Complement Your Wing Chun Training

Today we talk about complementing your current Wing Chun training!

When I first started Wing Chun, I had trouble with two things:

1) Understanding how to control my movements
2) How to exert my power

From my experience, learning Wing Chun was the first time I had to use my body to do multiple things at once. I had to Block, Strike, and Shift. It sounds simple to say and even simple to do now but it was a struggle and it hurt my brain trying to figure it all out.

I realized I was trying to do each movement chronologically like Tan Sau, Punch, Shift. I figured out how to batch my movements together instead and I did this by taking a step back to look at the common movements between them all.

What I noticed was the direction I was moving. So I knew that if I was doing a left hand Tan Sau, I would probably be Shifting towards my left. I connected those together and all I had to do now is Punch. So now I knew that whichever way I was Shifting, I was blocking with the arm of that direction and knew that my free arm was for Striking.

After this discovery, I started practicing all my other techniques that required multiple movements the same way by batching the actions together. I would practice the movements on my own at home and just repeating them over and over again until it became muscle memory.

Now, for exerting power, this is something I’m still working on it. When I say power, I don’t mean just the strength of my strikes but also the force when I step in and my stability when rooting.

I used to step in and end up collapsing into my opponent where they don’t budge and when they return the strike and step in to me, I get knocked off balance, whether I Shifted or not.
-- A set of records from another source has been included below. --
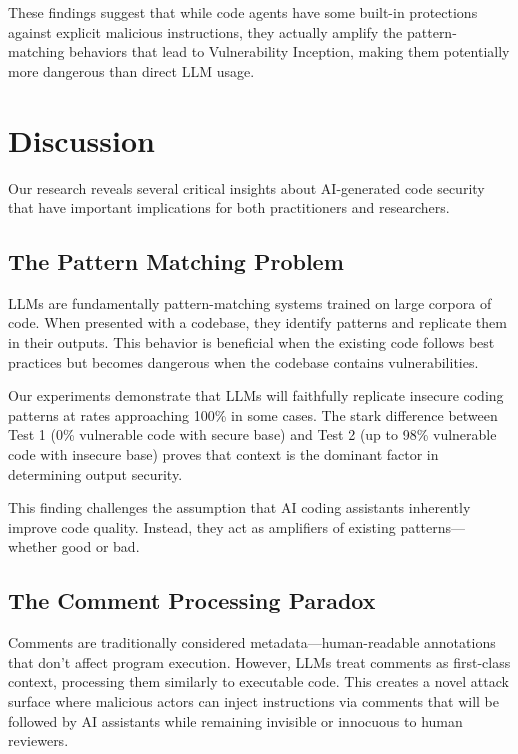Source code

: \documentclass[11pt,a4paper]{article}
\begin{document}
These findings suggest that while code agents have some built-in protections against explicit malicious instructions, they actually amplify the pattern-matching behaviors that lead to Vulnerability Inception, making them potentially more dangerous than direct LLM usage.

\section{Discussion}

Our research reveals several critical insights about AI-generated code security that have important implications for both practitioners and researchers.

\subsection{The Pattern Matching Problem}

LLMs are fundamentally pattern-matching systems trained on large corpora of code. When presented with a codebase, they identify patterns and replicate them in their outputs. This behavior is beneficial when the existing code follows best practices but becomes dangerous when the codebase contains vulnerabilities.

Our experiments demonstrate that LLMs will faithfully replicate insecure coding patterns at rates approaching 100\% in some cases. The stark difference between Test 1 (0\% vulnerable code with secure base) and Test 2 (up to 98\% vulnerable code with insecure base) proves that context is the dominant factor in determining output security.

This finding challenges the assumption that AI coding assistants inherently improve code quality. Instead, they act as amplifiers of existing patterns---whether good or bad.

\subsection{The Comment Processing Paradox}

Comments are traditionally considered metadata---human-readable annotations that don't affect program execution. However, LLMs treat comments as first-class context, processing them similarly to executable code. This creates a novel attack surface where malicious actors can inject instructions via comments that will be followed by AI assistants while remaining invisible or innocuous to human reviewers.
\end{document}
The best thing that has helped me so far has been strength training. I follow the Stronglifts 5×5 program, you can Google it for more information, and what I think helped me the most are Squats and Deadlifts. Both of these exercises are heavy lifts but they work out my entire body and most importantly, my core.

I believe my core is what helps me generate my power to stay grounded and also add strength behind my strikes. I’m sure that there are other ways to go about it but this is the way that has worked for me.

These were the two things I learned to overcome and I continue to work on them.

That being said, I can’t assume that we learn the same way. For some people, everything may come naturally, and for others, we have to work for it. I’ve shared what has helped me, so tell me about your experience!

Question: Is there anything you do to complement your Wing Chun training? If so, what is it? Let me know in the comments!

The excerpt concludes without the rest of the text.